首相の諮問機関「新たな時代の安保保障と防衛力に関する懇談会」の報告書が提出された。
内容は、冷戦期が遥かな過去となった「新たな時代」に相応しい防衛のあり方に向け、たとえ半歩でも踏み出そうとするもの、と評価出来よう。
具体的には
(1)「基盤的防衛力」という名の事実上の防衛サボタージュからの脱却、
(2)非核3原則の将来的な見直しへの示唆、
(3)武器輸出3原則のもと、不当に拡大された武器禁輸政策の是正、
(4)集団的自衛権をめぐる従来の奇々怪々な公権解釈の変更ーーなど。
いずれも自民党政権が、問題の先延ばしを繰り返ししてきたテーマだ。
普通の「一人前」の国家なら、とっくにクリアして当然の課題ばかり。
我が国が巨大な国力を持ちながら、いつまでも、ほとんど世界で唯一、アメリカの「ポチ」的な地位に縛り付けられ続けているのは、こうした自前の国家存立の基礎を整えないで、全てアメリカに依存して来たからに他ならない。
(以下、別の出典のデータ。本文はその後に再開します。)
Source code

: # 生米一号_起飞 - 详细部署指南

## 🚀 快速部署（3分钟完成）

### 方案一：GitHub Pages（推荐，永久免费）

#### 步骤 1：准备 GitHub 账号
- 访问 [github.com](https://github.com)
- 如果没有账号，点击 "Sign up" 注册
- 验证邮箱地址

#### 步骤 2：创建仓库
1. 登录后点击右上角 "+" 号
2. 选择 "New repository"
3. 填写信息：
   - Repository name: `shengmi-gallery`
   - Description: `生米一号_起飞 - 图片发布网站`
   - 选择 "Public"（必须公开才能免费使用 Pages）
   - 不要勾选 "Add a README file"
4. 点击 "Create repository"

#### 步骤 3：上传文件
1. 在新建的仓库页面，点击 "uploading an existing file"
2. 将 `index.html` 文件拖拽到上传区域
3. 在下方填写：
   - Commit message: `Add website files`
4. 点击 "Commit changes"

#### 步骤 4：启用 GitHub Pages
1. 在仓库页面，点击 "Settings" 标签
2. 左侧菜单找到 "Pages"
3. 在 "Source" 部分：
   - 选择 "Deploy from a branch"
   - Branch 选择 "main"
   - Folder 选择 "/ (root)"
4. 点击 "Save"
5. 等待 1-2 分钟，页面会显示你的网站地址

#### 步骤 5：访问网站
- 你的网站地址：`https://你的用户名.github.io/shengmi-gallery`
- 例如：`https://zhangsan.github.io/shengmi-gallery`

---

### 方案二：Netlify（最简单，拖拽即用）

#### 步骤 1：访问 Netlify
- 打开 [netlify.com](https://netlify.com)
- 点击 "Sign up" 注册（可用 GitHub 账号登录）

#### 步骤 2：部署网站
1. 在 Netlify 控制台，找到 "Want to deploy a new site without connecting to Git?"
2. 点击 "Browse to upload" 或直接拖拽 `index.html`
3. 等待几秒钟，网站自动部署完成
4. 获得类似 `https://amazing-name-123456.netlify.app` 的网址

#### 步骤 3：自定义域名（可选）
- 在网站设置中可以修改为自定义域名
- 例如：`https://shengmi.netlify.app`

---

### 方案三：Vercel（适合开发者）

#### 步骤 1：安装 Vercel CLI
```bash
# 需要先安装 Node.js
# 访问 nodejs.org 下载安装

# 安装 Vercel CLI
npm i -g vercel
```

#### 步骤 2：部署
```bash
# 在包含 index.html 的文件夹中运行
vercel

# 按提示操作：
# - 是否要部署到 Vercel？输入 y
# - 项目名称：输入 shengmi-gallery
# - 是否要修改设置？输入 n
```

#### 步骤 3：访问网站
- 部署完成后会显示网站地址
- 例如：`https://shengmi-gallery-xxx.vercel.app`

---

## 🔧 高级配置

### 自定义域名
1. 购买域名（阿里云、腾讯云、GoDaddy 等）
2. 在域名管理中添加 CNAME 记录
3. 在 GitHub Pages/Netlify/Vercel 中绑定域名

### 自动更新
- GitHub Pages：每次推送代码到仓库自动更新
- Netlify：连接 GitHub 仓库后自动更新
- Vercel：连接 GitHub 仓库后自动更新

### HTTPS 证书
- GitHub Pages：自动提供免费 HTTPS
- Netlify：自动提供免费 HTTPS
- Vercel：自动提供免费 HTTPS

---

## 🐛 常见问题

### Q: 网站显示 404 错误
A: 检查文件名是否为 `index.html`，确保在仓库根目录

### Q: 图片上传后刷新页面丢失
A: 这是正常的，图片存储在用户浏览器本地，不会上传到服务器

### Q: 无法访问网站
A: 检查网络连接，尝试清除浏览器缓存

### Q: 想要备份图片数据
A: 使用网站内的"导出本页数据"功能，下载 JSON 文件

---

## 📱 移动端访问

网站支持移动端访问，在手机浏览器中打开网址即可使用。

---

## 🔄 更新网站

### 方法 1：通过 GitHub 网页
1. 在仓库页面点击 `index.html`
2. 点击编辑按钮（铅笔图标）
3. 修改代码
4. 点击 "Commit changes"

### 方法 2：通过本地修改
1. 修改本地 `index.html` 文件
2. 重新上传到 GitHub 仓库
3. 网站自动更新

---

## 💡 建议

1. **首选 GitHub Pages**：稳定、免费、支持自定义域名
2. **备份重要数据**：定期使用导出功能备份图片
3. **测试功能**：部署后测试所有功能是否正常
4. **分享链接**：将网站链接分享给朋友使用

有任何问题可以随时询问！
今回この報告書が、民主党の代表選挙の直前に提出されたのは興味深い。
これまで、安全保障政策は民主党の最大のウィークポイントと言われて来た。
だが、野党時代ならともかく、政権党となった以上、それでは通らない。
ぜひこの報告書を格好の素材として、菅・小沢両氏は国防をめぐる堂々の政策論戦を展開してもらいたい。
それがきちんと出来るか、どうか。
このことは、国民が民主党を評価する際の、重要な着眼点の一つだろう。